After graduating from the distinguished film and video department at the University of Wisconsin – Milwaukee – rated one of the top 20 in the world – Becker set up a boot-strap video production shop in a Port Washington in 1989. He moved out of the garage to West Bend in 1992, where he has been expanding ever since.
Epic now has 85 employees – writers, graphic designers, web developers, account managers, public relations experts, social and digital marketing specialists and camera people.The pay averages $60,000. Almost all its people have college degrees. Epic’s motto is “Work Hard. Have Fun.” Epic has a 50 percent profit share with its people.
In short, this is exactly the kind of employer that every community covets. And it wasn’t recruited from another state.

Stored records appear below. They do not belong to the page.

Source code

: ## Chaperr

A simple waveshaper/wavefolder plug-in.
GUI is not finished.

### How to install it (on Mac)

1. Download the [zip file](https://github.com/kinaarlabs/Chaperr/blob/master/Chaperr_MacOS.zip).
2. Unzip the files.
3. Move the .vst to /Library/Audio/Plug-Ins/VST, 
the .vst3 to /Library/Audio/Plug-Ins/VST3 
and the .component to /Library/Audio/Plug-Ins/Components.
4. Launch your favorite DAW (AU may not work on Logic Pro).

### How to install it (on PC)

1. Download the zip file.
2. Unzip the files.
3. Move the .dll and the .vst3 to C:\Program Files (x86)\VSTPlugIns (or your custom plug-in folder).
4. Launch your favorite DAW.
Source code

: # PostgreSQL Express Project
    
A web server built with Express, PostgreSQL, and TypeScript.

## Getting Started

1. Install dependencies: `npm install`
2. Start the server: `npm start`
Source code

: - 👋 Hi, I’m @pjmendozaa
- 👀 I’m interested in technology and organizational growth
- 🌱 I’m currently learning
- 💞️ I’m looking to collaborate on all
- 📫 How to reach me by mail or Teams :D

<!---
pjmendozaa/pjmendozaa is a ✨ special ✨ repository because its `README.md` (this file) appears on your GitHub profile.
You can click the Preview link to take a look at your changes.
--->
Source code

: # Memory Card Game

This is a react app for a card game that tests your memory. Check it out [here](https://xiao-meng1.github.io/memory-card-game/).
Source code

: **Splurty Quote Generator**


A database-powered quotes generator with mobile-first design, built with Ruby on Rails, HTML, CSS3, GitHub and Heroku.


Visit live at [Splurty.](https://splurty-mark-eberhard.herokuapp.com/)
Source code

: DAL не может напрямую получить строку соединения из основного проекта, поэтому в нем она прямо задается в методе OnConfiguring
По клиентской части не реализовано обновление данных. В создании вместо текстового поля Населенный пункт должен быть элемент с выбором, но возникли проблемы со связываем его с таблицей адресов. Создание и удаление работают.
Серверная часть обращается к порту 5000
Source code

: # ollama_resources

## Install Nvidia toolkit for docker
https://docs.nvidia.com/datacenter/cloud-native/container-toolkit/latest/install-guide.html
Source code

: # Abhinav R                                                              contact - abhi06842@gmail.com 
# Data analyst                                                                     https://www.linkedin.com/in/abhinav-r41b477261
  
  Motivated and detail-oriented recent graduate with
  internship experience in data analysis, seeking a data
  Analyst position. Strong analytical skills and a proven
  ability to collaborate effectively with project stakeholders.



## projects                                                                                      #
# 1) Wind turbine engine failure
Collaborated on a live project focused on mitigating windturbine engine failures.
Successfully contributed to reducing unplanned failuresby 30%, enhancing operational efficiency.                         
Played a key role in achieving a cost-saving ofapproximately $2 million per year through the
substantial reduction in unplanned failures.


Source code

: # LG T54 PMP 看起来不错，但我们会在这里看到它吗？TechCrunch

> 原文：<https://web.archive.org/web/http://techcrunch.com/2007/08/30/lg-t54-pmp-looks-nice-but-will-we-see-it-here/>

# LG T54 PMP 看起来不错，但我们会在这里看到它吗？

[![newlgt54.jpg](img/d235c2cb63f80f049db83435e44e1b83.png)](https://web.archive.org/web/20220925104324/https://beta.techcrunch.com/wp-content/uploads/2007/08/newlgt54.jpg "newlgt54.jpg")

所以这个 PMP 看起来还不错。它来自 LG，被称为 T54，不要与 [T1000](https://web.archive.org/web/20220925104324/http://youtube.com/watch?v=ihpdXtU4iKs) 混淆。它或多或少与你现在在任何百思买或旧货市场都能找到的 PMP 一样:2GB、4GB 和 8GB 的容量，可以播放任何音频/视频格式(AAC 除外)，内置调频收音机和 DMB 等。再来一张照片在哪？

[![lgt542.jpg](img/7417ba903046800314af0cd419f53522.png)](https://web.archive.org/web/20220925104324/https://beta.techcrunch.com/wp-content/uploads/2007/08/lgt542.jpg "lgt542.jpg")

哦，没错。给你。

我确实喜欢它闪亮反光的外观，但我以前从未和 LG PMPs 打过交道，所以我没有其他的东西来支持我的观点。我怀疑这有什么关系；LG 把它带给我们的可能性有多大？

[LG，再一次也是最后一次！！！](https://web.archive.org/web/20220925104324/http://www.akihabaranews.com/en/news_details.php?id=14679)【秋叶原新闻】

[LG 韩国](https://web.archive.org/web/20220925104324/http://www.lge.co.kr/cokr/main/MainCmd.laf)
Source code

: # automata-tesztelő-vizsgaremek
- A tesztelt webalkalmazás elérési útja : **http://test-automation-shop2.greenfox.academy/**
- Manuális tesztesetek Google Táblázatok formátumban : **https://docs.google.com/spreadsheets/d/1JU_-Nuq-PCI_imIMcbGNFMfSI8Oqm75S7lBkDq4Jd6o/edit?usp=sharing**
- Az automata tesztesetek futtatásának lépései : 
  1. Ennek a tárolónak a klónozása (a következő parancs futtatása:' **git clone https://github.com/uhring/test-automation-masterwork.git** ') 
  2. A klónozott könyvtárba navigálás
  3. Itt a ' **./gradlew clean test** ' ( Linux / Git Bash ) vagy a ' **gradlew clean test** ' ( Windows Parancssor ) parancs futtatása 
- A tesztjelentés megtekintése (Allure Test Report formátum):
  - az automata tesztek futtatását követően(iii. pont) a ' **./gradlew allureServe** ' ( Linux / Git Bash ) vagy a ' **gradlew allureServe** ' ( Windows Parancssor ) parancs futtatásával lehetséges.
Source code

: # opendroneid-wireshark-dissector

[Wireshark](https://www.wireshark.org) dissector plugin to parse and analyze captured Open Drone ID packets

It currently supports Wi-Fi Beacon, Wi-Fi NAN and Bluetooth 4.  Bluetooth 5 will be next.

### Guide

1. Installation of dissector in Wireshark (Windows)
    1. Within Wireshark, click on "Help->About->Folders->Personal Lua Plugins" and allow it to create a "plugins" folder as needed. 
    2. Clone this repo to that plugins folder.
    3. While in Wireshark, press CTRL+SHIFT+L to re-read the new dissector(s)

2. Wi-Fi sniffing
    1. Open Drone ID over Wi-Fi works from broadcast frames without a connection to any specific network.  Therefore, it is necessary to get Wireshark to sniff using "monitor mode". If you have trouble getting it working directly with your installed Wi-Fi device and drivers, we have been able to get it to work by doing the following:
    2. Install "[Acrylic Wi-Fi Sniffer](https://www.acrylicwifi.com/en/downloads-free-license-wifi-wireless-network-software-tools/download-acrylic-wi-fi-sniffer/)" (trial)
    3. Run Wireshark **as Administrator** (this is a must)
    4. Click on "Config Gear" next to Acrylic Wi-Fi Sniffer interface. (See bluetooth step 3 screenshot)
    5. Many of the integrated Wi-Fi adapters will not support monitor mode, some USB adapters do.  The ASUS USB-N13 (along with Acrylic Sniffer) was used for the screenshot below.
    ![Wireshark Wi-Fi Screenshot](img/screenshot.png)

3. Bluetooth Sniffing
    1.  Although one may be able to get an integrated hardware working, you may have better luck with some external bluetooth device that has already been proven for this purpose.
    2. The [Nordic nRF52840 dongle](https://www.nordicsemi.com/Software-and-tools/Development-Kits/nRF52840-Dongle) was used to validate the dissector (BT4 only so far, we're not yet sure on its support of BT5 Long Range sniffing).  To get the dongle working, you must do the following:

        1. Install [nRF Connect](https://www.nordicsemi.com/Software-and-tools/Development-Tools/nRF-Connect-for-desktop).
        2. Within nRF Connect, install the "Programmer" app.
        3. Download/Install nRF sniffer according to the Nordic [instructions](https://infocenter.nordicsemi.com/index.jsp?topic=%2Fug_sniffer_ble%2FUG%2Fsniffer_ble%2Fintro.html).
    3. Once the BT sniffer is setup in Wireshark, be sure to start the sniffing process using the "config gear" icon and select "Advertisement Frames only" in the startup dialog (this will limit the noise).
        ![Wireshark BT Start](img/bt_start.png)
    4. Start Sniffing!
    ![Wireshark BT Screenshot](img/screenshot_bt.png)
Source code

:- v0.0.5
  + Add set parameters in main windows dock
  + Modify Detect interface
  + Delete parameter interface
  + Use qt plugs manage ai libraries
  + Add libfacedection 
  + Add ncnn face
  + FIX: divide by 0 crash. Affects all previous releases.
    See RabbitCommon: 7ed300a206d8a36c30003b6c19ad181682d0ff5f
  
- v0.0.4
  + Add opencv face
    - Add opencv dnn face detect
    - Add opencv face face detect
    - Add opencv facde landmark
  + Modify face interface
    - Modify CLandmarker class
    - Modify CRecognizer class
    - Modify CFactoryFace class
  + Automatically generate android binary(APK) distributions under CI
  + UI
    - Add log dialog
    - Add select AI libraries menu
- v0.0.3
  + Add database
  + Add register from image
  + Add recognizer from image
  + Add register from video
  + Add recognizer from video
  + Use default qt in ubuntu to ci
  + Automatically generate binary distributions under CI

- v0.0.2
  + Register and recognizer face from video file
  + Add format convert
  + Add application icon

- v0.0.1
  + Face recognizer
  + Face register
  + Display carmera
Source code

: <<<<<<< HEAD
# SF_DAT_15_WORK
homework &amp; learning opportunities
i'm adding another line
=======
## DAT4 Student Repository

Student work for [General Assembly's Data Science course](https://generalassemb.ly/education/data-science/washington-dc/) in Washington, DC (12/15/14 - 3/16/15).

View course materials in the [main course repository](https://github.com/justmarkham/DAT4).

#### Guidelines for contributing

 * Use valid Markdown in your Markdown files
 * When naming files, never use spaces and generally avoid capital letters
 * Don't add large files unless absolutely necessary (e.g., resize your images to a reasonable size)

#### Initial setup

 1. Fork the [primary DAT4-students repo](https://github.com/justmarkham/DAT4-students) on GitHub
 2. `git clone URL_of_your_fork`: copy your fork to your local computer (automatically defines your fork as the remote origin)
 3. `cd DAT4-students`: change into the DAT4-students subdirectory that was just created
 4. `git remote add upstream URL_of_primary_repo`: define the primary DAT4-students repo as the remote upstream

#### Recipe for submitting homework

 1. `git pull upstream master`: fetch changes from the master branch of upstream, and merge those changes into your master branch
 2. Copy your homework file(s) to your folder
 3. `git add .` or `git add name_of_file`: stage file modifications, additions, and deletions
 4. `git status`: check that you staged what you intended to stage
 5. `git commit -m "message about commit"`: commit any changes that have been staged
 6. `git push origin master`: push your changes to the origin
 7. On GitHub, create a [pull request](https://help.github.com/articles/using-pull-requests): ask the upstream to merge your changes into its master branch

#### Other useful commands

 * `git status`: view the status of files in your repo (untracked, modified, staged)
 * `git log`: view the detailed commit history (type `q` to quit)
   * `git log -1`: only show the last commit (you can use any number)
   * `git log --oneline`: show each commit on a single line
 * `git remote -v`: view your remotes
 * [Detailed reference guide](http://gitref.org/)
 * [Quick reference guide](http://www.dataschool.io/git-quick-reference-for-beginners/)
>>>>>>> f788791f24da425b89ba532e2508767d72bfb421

Its roots are here, just like those of almost every other great employer in Wisconsin.
UWM, a rising star in the state in an area with the biggest job creation needs, and its film department, perhaps its highest rated program, which is growing at a time when other enrollments are dropping, should be getting more money from the state, not less.
If this were a private business, any CEO would be investing in the film department, because it’s a moneymaker with 401 undergraduate and 15 graduate students. Enrollment has grown 23 percent since 2011. It could add more students if it got the three professors it needs to staff the classes. (It now has a 69 to 1 ratio of students to full-time faculty against a norm of about 25.) In business, you take your strategy and resources where the action is.
Epic is catching a wave of action as the communication world switches rapidly from text messages to video. Facebook, which is battling YouTube for primacy in the video messaging arena, reported a milestone last quarter. It now hosts more than four billion video views every day among its 1.4 billion users.
Though he in the advertising business with a full service agency (70 percent of revenues) and a video production capability (30 percent), Becker doesn’t advertise for his own company. Word of mouth is bringing all the growth Epic can handle.
Sandy Cashman, his wife and business partner, said, “We are constantly looking for qualified job candidates who come from quality educational programs that prepare them for the real world.”
Becker adds, “We want to hire people with an entrepreneurial spirit: decision makers, risk takers, people who are passionate about what you do, who are independent.”
“People who want to have their hand held don’t make it at Epic.”
“We are currently in the process of hiring another four to five people,” Cashman said. “That’s why we are motivated to support any efforts to help UWM continue its excellent film department, along with its other disciplines.
“Recruiting exceptional talent to West Bend can be a challenge, and UWM’s part in keeping the talent pipeline flowing is important to us.”
The Becker/Epic story is important for another reason. It demonstrates that entrepreneurs can come from many disciplines in a university, not just business, engineering and the sciences.
If UWM is to become a full-fledged hotbed for startups, an E-University, it needs to draw from many kinds of talents. Indeed, the Peck School of the Arts, the Lubar School of Business and the engineering and science schools are already pairing up teams of entrepreneurs that include students from diverse disciplines. UWM just landed a $300,000 grant to do just that.
One obvious conclusion from the Epic story of job creation is that the budgeteers in Madison should do no harm to the momentum that has been built up at UWM over the last two decades.